The Massachusetts Lawyer
The eyes of the cannabis industry in Massachusetts and beyond will be on the 1st U.S. Circuit Court of Appeals on Dec. 5 as a group of businesses tries to revive a case premised on the belief that it is long past time for the federal government to exit the realm of regulating cannabis as a Schedule I drug under the Controlled Substances Act.
In Canna Provisions, Inc., et al. v. Garland, the plaintiffs, who operate Massachusetts cannabis businesses, are seeking a declaratory judgment that the Controlled Substances Act is unconstitutional as applied to the intrastate cultivation, manufacture, possession and distribution of marijuana. They are also asking the court for a permanent injunction prohibiting the federal government from enforcing the CSA in a manner that interferes with their tightly regulated state markets.
We’re saying let the states police these industries.
— Joshua I. Schiller, plaintiffs’ co-counsel
In the court below, U.S. District Court Judge Mark G. Mastroianni said he felt constrained by the U.S. Supreme Court’s decision in the 2005 case Gonzalez v.
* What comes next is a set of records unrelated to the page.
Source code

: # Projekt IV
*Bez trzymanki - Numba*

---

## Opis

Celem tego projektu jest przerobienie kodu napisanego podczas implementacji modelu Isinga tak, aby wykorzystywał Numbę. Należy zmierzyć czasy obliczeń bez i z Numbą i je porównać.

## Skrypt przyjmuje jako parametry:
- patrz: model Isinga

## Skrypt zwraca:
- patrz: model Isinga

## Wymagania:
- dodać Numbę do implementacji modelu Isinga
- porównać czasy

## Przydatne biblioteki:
Raich, which involved the cultivation and possession of marijuana that never entered the stream of commerce and was prescribed by a doctor and consumed in compliance with state law.
The facts were “troubling,” the Supreme Court acknowledged in Raich. However, it added that “case law firmly establishes Congress’ power to regulate purely local activities that are part of an economic ‘class of activities’ that have a substantial effect on interstate commerce.”
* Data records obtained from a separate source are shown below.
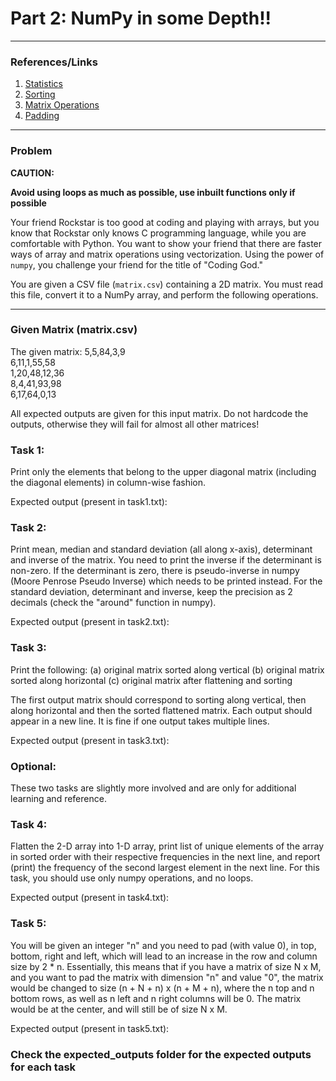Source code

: # Part 2: NumPy in some Depth!!

---

### References/Links

1. [Statistics](https://numpy.org/doc/stable/reference/routines.statistics.html)  
2. [Sorting](https://numpy.org/doc/stable/reference/generated/numpy.sort.html)  
3. [Matrix Operations](https://towardsdatascience.com/top-10-matrix-operations-in-numpy-with-examples-d761448cb7a8)  
4. [Padding](https://numpy.org/doc/stable/reference/generated/numpy.pad.html)  

---

### Problem

**CAUTION:**

**Avoid using loops as much as possible, use inbuilt functions only if possible**

Your friend Rockstar is too good at coding and playing with arrays, but you know that Rockstar only knows C programming language, while you are comfortable with Python. You want to show your friend that there are faster ways of array and matrix operations using vectorization. Using the power of `numpy`, you challenge your friend for the title of "Coding God."

You are given a CSV file (`matrix.csv`) containing a 2D matrix. You must read this file, convert it to a NumPy array, and perform the following operations.

---

### Given Matrix (matrix.csv)

The given matrix:
5,5,84,3,9 <br>
6,11,1,55,58 <br>
1,20,48,12,36 <br>
8,4,41,93,98 <br>
6,17,64,0,13 <br>

All expected outputs are given for this input matrix. Do not hardcode the outputs, otherwise
they will fail for almost all other matrices!

### Task 1:
Print only the elements that belong to the upper diagonal matrix (including the diagonal
elements) in column-wise fashion.

Expected output (present in task1.txt):

### Task 2:
Print mean, median and standard deviation (all along x-axis), determinant and inverse of the
matrix. You need to print the inverse if the determinant is non-zero. If the determinant is
zero, there is pseudo-inverse in numpy (Moore Penrose Pseudo Inverse) which needs to be
printed instead. For the standard deviation, determinant and inverse, keep the precision
as 2 decimals (check the "around" function in numpy).

Expected output (present in task2.txt):

 ### Task 3:
 Print the following:
(a) original matrix sorted along vertical
(b) original matrix sorted along horizontal
(c) original matrix after flattening and sorting

The first output matrix should correspond to sorting along vertical, then along horizontal
and then the sorted flattened matrix. Each output should appear in a new line. It is fine
if one output takes multiple lines.

Expected output (present in task3.txt): 

### Optional:
These two tasks are slightly more involved and are only for additional learning and reference.

### Task 4:
Flatten the 2-D array into 1-D array, print list of unique elements of the array in sorted order
with their respective frequencies in the next line, and report (print) the frequency of the
second largest element in the next line. For this task, you should use only numpy operations,
and no loops.

Expected output (present in task4.txt):

### Task 5:
You will be given an integer "n" and you 
need to pad (with value 0), in top, bottom, right and left, which will lead to an increase in
the row and column size by 2 * n. Essentially, this means that if you have a matrix of size
N x M, and you want to pad the matrix with dimension "n" and value "0", the matrix would be
changed to size (n + N + n) x (n + M + n), where the n top and n bottom rows, as well as n left
and n right columns will be 0. The matrix would be at the center, and will still be of size
N x M. 

Expected output (present in task5.txt):

### Check the expected_outputs folder for the expected outputs for each task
Given all that has happened in the last two decades — recreational use of marijuana is legal in almost half of the country (24 states), while medicinal use has been sanctioned in 38 states — the time has come to revisit Raich, the plaintiffs in Canna are now arguing.
“Raich provides that this challenge must be assessed under the Necessary and Proper Clause, but the significant legislative changes since Raich mean that the federal marijuana regime the Supreme Court encountered in 2005 no longer exists,” the plaintiffs argue in their 1st Circuit brief. “Because of these legislative changes, Raich no longer ‘directly controls.’”
In addition to new laws on the state level, the plaintiffs attach great significance to the Rohrabacher-Farr Amendment to the CSA that Congress first passed a decade after Raich and has renewed each year thereafter. The Rohrabacher-Farr Amendment prohibits the Department of Justice from spending funds on prosecutions “if doing so prevents a state from giving practical effect to its medical marijuana laws.”
Mastroianni felt constrained by the broad reading of the Commerce Clause that the U.S. Supreme Court first announced in the 1942 case Wickard v. Filburn and reaffirmed in Raich.
“While the Complaint has alleged persuasive reasons for a reexamination of the way the Controlled Substances Act (‘CSA’) regulates marijuana, the relief sought is inconsistent with binding Supreme Court precedent and, therefore, beyond the authority of this court to grant,” Mastroianni wrote.
At oral argument, the plaintiffs will be represented by New York attorney David Boies, who is no stranger to the Supreme Court. Many believe Canna is headed to the high court as well, though the 1st Circuit will have some say in how quickly it gets there.
Distressed industry
In their complaint, the plaintiffs in Raich outline the economic hardships they have had to endure due to the specter of the CSA looming over the cannabis industry. For example, state-regulated marijuana businesses cannot obtain federal grants and loans conditioned on the grantee not violating federal criminal law. Processors of payroll and credit card transactions also refuse to work with state-regulated cannabis businesses out of fear of being subject to federal prosecution or regulatory scrutiny under the Bank Secrecy Act and similar laws.
Another cloud that the industry is currently operating under is Section 280E of the IRS code, which disallows all deductions or credits for any amount paid or incurred in carrying on any trade or business that consists of illegally trafficking in a Schedule I or II controlled substance within the meaning of the Controlled Substances Act.
It’s almost impossible to be profitable in this business right now. There needs to be relief, and I think everything is needed — all hands on deck, including legislation and including this complaint.
A judicial ruling that Congress no longer had the authority under its Commerce Clause powers to regulate cannabis as a Schedule I or II controlled substance would go a long way to lifting those clouds, said Boston attorney Jesse H. Alderman, co-chair of Foley Hoag’s cannabis practice.